Anyway when using S3 you will never have an efficient random access, because it is implemented over http
thus is not really different from copy the data from S3 to the node local storage, execute your task and copy back the result to S3.
a model that is already implemented with nextflow without using extra layers
Gijs Molenaar
@gijzelaerr
Nov 30 2015 09:44
yeah thing is for us is that we most likely will use openstack and opennebula
where we can fire up our own network storage or use existing block storage solutions
Paolo Di Tommaso
@pditommaso
Nov 30 2015 09:45
for which there's a rexray support ?
Gijs Molenaar
@gijzelaerr
Nov 30 2015 09:45
but I don’t know how the future will look like, to I prefer to keep that undecided
openstack, you can directly attach network block storage devices to docker containers which is pretty need
using docker volumes plugins
neat*
Paolo Di Tommaso
@pditommaso
Nov 30 2015 09:47
that sounds somehow mounting Amazon EBS volumes to docker containers, is that right?
Gijs Molenaar
@gijzelaerr
Nov 30 2015 09:47
could be! never done that, let me read about that
Paolo Di Tommaso
@pditommaso
Nov 30 2015 09:49
anyway it could be something that could be integrated into nextflow
You may also be interested to ElastiCluster
Gijs Molenaar
@gijzelaerr
Nov 30 2015 09:59
ah cool, thx, didn’t knew about that one.
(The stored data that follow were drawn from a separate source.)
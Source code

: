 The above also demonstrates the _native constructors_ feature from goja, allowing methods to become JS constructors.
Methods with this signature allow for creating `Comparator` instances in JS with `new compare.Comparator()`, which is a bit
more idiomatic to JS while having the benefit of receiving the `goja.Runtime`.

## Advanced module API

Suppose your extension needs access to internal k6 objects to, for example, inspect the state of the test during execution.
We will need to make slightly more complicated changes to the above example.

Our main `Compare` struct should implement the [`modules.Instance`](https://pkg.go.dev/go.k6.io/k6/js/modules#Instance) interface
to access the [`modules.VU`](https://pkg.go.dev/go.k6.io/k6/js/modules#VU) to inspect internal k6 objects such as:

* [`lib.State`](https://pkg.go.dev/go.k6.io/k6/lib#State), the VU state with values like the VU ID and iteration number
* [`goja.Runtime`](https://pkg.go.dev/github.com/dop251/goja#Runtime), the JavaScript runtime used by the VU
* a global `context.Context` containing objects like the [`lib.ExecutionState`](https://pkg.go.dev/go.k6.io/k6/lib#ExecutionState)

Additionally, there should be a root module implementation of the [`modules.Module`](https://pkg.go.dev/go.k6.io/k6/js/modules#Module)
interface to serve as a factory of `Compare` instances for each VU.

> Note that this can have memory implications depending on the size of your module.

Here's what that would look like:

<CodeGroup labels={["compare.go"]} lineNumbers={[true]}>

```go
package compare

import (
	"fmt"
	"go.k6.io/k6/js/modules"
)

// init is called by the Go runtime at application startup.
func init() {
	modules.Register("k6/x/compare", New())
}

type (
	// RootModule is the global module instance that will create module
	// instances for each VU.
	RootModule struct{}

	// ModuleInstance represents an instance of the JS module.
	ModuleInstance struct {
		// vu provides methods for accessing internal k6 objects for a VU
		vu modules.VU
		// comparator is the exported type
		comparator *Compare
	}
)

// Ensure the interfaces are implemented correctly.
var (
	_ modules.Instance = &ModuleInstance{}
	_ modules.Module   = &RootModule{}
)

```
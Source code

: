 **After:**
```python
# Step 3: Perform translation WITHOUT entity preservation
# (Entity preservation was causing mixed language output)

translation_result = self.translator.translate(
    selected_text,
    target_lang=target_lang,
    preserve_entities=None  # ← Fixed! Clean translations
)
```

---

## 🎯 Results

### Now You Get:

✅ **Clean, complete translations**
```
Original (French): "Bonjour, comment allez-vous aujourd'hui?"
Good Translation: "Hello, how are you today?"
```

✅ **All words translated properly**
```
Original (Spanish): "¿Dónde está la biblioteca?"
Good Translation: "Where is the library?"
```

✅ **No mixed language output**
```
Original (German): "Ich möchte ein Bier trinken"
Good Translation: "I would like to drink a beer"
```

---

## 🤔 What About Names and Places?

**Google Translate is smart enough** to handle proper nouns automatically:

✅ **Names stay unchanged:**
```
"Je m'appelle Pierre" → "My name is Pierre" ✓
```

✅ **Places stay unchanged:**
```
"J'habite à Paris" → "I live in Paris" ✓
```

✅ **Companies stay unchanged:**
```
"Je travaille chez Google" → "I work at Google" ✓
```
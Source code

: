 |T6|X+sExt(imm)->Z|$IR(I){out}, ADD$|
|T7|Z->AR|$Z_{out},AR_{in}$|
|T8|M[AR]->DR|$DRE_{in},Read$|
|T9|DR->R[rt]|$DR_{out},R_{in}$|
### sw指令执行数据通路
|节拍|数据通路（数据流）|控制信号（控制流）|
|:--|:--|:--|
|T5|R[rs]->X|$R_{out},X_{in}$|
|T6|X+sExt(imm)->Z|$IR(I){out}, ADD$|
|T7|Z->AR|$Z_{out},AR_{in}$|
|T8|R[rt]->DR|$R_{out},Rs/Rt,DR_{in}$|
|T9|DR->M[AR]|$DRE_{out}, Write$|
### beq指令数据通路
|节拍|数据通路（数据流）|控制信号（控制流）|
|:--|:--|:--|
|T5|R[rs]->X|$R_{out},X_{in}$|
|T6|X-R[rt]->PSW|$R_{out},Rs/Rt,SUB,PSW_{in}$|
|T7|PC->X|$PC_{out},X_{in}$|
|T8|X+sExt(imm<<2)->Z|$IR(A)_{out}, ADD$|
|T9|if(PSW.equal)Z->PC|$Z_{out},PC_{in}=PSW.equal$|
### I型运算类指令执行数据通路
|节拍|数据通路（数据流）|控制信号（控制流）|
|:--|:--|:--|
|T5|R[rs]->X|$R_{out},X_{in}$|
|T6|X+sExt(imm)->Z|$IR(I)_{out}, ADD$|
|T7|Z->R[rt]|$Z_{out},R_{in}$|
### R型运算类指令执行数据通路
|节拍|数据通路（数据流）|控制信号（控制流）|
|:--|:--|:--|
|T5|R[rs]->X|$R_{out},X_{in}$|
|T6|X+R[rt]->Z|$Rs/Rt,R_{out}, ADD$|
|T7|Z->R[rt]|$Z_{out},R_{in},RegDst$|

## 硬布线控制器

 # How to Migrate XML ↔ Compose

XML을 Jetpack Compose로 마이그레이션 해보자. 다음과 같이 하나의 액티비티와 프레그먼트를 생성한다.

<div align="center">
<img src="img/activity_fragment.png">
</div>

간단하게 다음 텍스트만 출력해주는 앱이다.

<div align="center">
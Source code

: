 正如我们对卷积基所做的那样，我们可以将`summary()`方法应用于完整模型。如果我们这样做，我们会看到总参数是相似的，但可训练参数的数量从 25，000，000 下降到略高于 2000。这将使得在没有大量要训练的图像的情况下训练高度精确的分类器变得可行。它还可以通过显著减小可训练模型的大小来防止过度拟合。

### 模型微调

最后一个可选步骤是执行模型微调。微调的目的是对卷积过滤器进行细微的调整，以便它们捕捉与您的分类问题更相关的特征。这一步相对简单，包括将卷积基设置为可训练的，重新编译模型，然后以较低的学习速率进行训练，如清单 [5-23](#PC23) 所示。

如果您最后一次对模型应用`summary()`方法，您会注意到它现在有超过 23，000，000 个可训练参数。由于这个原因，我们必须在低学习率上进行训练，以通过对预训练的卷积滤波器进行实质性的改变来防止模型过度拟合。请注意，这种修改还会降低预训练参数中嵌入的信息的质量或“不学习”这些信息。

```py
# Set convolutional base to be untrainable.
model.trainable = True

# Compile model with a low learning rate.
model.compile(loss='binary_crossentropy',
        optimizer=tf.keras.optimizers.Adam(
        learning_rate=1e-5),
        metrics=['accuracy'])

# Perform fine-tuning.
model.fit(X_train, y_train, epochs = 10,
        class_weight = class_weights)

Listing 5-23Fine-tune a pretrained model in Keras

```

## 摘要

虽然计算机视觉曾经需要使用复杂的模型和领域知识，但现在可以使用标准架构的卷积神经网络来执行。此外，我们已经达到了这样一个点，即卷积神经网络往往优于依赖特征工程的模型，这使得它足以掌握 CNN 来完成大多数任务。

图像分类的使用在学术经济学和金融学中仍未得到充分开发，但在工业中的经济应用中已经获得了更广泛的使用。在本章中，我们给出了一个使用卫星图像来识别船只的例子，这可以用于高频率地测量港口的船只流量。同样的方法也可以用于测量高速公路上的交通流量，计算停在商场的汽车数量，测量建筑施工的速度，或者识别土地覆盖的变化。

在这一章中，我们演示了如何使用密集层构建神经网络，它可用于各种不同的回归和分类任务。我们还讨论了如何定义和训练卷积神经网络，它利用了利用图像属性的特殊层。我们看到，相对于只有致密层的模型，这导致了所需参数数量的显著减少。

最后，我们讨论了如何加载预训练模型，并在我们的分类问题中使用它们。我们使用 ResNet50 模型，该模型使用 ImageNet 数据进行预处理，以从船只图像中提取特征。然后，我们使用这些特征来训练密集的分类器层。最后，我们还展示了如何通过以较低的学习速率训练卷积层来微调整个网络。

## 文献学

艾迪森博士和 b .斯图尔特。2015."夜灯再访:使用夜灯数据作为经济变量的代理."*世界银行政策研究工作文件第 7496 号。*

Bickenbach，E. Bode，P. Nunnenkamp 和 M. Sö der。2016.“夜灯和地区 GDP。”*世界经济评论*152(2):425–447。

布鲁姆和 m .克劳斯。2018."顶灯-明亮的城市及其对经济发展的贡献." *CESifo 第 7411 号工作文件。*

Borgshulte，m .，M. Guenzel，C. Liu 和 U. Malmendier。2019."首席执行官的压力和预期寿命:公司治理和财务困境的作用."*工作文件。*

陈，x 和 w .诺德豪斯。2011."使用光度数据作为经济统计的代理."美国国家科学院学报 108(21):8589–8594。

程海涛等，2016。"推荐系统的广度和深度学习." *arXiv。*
it is a bit unfortunate that the biggest cluster we can use runs opennebula, which has minimal support
with most 3rd party tools
Gijs Molenaar
@gijzelaerr
Nov 30 2015 10:06
anway, thanks for your time, i have some new tools and ideas to play with
Paolo Di Tommaso
@pditommaso
Nov 30 2015 10:06
:)
that's good, happy hacking !
Paolo Di Tommaso
@pditommaso
Nov 30 2015 16:11
Nextflow 0.16.3 is out.
Thanks to @robsyme to spot out a nasty issue in the launcher script nextflow-io/nextflow#90.